Argo had better kubernetes + surrounding ecosystem integration out of the box, it was designed to run containers by default which suited us because we had mixed language workloads. Airflow was mostly Python specific, unless you then ran plugins and extensions, the config/pipeline definition was written in Python which I didn’t want to do after witnessing my teammates write the worst Python I’ve seen in my career, and last time I evaluated it, it depended on a bunch of external, Python specific tools (celery etc) that I had previously found painful to run.
Isn't that fairly common which is why there are "ML engineers" that then productionize (clean up and optimize) the original code to be plugged into a production workflow / pipeline system?

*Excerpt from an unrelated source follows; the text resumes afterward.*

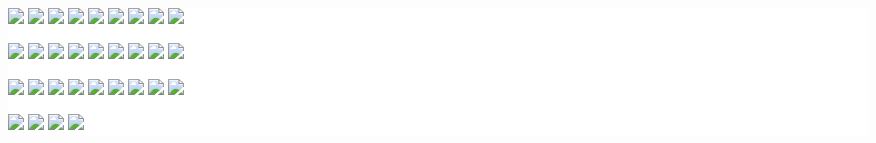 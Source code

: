 <img src="2025_09_22_69.webp" width="100"/> <img src="2025_09_22_70.webp" width="100"/> <img src="2025_09_22_71.webp" width="100"/> <img src="2025_09_22_72.webp" width="100"/> <img src="2025_09_22_73.webp" width="100"/> <img src="2025_09_22_74.webp" width="100"/> <img src="2025_09_22_75.webp" width="100"/> <img src="2025_09_22_76.webp" width="100"/> <img src="2025_09_22_77.webp" width="100"/>

<img src="2025_09_22_78.webp" width="100"/> <img src="2025_09_22_79.webp" width="100"/> <img src="2025_09_22_80.webp" width="100"/> <img src="2025_09_22_81.webp" width="100"/> <img src="2025_09_22_82.webp" width="100"/> <img src="2025_09_22_83.webp" width="100"/> <img src="2025_09_22_84.webp" width="100"/> <img src="2025_09_22_85.webp" width="100"/> <img src="2025_09_22_86.webp" width="100"/>

<img src="2025_09_22_87.webp" width="100"/> <img src="2025_09_22_88.webp" width="100"/> <img src="2025_09_22_89.webp" width="100"/> <img src="2025_09_22_90.webp" width="100"/> <img src="2025_09_22_91.webp" width="100"/> <img src="2025_09_22_92.webp" width="100"/> <img src="2025_09_22_93.webp" width="100"/> <img src="2025_09_22_94.webp" width="100"/> <img src="2025_09_22_95.webp" width="100"/>

<img src="2025_09_22_96.webp" width="100"/> <img src="2025_09_22_97.webp" width="100"/> <img src="2025_09_22_98.webp" width="100"/> <img src="2025_09_22_99.webp" width="100"/>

I had used Airflow for a few years, and looked into Prefect; in retrospect I'm very happy we chose Argo.
Use Argo if:
- Your tasks are containerized.
- You're using Kubernetes, and can benefit from what it can offer — individually sized containers, autoscaling, fault-tolerance.
- You have loosely coupled tasks — which pass at most pass files to each other, rather than python objects.
- You don't have tens of thousands of tasks / streaming / etc.
Airflow can run on Kubernetes, but with Airflow we ended up having equally sized workers up 24/7 — whether or not it was running an expensive job, a query on a remote system, or nothing.